▶ Aim of the task:
What lines below contain the word "offer"? Please pull each one out.

▶ Material for the task:
---
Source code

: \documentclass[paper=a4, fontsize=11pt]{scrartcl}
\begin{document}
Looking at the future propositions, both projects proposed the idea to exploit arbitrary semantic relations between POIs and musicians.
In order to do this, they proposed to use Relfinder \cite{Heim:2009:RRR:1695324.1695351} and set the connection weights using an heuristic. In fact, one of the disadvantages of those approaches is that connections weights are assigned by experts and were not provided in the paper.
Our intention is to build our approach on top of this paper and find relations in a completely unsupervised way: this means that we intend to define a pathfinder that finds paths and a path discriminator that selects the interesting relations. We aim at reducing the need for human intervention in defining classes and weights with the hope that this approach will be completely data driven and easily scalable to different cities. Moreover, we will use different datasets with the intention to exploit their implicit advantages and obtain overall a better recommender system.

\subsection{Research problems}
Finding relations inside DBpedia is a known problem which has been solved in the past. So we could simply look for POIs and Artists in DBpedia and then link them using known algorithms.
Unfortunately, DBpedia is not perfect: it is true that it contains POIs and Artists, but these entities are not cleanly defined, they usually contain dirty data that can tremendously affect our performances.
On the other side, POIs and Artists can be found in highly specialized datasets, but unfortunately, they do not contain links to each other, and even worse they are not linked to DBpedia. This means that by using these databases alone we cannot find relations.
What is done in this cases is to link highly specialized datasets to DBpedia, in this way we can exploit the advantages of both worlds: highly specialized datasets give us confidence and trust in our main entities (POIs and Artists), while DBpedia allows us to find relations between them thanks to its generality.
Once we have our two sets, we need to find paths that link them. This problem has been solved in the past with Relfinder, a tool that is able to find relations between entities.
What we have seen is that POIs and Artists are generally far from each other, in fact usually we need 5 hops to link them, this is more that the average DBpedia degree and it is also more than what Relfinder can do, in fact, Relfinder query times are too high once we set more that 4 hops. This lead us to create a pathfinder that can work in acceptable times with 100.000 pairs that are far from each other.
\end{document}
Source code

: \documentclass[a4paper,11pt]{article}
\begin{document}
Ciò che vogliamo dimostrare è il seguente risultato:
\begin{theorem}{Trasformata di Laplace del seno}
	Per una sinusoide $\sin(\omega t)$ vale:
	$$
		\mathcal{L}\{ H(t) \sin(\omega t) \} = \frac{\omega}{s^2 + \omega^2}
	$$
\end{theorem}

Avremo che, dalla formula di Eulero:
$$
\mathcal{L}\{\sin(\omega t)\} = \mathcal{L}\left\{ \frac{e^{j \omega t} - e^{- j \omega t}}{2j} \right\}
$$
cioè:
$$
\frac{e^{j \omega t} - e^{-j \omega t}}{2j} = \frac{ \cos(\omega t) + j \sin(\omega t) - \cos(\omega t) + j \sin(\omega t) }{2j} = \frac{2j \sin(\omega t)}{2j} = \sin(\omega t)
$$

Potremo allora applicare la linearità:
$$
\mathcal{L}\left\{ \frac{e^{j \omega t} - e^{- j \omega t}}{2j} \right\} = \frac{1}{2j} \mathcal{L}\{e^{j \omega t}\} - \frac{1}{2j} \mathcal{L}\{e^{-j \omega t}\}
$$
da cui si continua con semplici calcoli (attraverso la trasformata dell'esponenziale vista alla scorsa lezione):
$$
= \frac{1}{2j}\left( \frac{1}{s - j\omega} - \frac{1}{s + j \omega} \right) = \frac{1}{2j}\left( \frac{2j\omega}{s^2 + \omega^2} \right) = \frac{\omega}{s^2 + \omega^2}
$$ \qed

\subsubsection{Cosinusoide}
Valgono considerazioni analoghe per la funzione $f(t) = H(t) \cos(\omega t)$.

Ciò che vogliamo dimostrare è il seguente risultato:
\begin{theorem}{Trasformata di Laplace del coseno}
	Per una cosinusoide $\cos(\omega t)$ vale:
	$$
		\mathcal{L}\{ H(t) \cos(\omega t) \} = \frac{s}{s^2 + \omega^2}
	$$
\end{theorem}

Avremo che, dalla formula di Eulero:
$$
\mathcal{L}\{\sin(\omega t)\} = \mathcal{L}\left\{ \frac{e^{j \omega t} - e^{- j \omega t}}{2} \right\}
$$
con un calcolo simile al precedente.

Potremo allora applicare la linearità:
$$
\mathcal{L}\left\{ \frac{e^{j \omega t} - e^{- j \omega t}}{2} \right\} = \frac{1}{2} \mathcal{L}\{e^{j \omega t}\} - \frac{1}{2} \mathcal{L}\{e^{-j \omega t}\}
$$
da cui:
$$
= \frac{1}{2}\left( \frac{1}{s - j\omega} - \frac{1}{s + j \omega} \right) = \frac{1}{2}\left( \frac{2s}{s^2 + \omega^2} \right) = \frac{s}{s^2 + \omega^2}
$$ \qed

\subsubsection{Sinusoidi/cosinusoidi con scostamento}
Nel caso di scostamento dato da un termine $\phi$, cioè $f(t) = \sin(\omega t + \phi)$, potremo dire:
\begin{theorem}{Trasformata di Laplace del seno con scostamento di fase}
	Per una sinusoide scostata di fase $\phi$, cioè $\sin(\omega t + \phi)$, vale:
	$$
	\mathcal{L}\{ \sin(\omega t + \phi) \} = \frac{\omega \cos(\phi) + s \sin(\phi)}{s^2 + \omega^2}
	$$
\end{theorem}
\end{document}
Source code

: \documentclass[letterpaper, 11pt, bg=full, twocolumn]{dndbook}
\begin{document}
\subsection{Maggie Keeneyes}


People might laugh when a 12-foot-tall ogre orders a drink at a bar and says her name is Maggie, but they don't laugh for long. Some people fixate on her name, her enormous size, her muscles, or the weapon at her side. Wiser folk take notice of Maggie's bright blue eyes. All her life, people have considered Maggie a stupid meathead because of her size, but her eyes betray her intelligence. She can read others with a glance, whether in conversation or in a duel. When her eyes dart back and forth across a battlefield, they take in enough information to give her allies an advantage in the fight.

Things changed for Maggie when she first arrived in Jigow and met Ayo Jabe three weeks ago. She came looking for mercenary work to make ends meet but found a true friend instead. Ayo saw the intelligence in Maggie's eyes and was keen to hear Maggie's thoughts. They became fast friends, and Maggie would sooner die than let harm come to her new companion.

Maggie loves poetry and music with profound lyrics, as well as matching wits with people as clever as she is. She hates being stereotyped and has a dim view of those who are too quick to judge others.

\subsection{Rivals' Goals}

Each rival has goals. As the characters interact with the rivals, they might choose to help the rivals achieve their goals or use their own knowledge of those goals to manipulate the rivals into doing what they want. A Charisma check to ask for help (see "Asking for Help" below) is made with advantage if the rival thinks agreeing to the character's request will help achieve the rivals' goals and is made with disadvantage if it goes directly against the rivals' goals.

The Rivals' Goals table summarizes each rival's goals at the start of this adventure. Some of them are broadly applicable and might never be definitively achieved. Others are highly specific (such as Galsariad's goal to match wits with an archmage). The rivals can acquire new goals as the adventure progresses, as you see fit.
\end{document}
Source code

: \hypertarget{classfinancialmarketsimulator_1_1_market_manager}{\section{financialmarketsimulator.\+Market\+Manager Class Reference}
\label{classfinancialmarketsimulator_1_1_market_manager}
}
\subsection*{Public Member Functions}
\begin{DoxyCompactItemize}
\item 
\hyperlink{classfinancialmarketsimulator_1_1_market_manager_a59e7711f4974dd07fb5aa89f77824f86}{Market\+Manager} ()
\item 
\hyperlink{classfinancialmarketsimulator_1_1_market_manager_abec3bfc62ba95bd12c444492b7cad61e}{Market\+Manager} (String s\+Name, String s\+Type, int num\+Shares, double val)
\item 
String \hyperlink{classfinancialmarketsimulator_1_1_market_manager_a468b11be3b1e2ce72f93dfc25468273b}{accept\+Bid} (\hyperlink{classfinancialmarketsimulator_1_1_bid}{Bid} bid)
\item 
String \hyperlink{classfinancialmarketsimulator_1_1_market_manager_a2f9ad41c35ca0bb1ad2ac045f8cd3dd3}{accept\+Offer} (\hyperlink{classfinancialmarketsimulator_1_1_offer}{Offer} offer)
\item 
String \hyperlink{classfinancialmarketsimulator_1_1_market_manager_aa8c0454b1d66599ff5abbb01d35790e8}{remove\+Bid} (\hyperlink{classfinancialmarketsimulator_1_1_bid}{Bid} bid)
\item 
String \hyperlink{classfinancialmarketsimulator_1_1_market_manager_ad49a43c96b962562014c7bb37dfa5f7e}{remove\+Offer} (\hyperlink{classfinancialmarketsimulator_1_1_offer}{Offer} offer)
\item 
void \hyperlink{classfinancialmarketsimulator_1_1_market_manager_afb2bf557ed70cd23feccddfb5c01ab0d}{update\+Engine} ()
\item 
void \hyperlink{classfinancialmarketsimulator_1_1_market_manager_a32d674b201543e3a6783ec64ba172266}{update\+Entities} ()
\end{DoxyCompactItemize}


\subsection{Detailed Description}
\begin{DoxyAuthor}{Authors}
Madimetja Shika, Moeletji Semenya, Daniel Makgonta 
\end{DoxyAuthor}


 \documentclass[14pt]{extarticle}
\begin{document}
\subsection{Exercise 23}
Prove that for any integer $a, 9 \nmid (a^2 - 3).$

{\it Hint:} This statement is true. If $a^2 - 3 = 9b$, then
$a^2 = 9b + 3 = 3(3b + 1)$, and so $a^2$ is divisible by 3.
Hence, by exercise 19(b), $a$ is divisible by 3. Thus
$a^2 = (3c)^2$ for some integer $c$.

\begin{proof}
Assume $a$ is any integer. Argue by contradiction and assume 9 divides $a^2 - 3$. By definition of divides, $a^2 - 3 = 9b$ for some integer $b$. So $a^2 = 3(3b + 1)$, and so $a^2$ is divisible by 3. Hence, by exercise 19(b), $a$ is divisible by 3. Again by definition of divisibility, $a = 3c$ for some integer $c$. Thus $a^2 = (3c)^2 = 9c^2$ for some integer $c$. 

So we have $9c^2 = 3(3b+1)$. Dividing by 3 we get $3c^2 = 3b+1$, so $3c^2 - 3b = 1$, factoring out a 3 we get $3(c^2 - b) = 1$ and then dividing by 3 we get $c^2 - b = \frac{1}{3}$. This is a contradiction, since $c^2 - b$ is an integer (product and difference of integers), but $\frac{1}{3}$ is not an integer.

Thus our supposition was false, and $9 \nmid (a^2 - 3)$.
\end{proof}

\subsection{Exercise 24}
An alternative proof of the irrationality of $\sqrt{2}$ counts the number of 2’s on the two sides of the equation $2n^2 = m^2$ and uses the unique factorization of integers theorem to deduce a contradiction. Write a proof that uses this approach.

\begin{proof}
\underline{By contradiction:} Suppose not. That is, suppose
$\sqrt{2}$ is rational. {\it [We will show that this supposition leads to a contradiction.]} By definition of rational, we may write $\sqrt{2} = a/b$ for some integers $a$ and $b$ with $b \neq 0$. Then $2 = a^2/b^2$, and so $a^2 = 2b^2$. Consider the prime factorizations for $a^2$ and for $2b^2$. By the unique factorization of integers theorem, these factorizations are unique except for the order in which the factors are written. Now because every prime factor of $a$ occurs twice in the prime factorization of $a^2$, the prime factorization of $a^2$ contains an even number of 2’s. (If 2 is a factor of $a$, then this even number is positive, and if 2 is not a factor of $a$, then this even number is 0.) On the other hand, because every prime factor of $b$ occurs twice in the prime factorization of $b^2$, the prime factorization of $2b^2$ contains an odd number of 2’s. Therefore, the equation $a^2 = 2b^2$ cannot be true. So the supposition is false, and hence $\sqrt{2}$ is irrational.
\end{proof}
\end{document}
---
▶ Expected output:
String \hyperlink{classfinancialmarketsimulator_1_1_market_manager_a2f9ad41c35ca0bb1ad2ac045f8cd3dd3}{accept\+Offer} (\hyperlink{classfinancialmarketsimulator_1_1_offer}{Offer} offer)
String \hyperlink{classfinancialmarketsimulator_1_1_market_manager_ad49a43c96b962562014c7bb37dfa5f7e}{remove\+Offer} (\hyperlink{classfinancialmarketsimulator_1_1_offer}{Offer} offer)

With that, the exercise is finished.